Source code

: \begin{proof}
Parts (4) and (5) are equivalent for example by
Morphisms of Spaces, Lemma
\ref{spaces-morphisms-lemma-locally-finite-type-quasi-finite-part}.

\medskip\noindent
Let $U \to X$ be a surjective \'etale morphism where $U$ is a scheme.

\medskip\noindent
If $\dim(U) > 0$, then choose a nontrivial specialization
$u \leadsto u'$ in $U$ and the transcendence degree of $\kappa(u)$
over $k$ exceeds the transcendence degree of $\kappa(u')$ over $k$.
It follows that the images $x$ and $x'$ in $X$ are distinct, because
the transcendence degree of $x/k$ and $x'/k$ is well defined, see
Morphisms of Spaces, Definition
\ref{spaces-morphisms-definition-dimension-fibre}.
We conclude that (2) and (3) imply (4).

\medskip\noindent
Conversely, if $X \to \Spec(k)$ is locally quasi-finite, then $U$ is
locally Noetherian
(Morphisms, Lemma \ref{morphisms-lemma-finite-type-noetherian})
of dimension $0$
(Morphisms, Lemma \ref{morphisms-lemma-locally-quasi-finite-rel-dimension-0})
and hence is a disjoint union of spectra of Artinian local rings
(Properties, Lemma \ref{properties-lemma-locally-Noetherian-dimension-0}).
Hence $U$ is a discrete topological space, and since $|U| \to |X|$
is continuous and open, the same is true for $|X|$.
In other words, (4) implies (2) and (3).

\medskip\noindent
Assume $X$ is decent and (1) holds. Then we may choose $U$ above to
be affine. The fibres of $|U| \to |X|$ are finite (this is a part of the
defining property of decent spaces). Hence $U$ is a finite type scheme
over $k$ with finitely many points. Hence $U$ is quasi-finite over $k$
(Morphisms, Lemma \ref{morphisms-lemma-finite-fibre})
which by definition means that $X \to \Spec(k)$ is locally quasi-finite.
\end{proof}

********

- **Exercise objective**: What you return must be the line that contains "Let $U \to X$" followed by every remaining line of the material, all exactly as written and nothing more.

- **Response**:
Let $U \to X$ be a surjective \'etale morphism where $U$ is a scheme.

\medskip\noindent
If $\dim(U) > 0$, then choose a nontrivial specialization
$u \leadsto u'$ in $U$ and the transcendence degree of $\kappa(u)$
over $k$ exceeds the transcendence degree of $\kappa(u')$ over $k$.
It follows that the images $x$ and $x'$ in $X$ are distinct, because
the transcendence degree of $x/k$ and $x'/k$ is well defined, see
Morphisms of Spaces, Definition
\ref{spaces-morphisms-definition-dimension-fibre}.
We conclude that (2) and (3) imply (4).

\medskip\noindent
Conversely, if $X \to \Spec(k)$ is locally quasi-finite, then $U$ is
locally Noetherian
(Morphisms, Lemma \ref{morphisms-lemma-finite-type-noetherian})
of dimension $0$
(Morphisms, Lemma \ref{morphisms-lemma-locally-quasi-finite-rel-dimension-0})
and hence is a disjoint union of spectra of Artinian local rings
(Properties, Lemma \ref{properties-lemma-locally-Noetherian-dimension-0}).
Hence $U$ is a discrete topological space, and since $|U| \to |X|$
is continuous and open, the same is true for $|X|$.
In other words, (4) implies (2) and (3).

\medskip\noindent
Assume $X$ is decent and (1) holds. Then we may choose $U$ above to
be affine. The fibres of $|U| \to |X|$ are finite (this is a part of the
defining property of decent spaces). Hence $U$ is a finite type scheme
over $k$ with finitely many points. Hence $U$ is quasi-finite over $k$
(Morphisms, Lemma \ref{morphisms-lemma-finite-fibre})
which by definition means that $X \to \Spec(k)$ is locally quasi-finite.
\end{proof}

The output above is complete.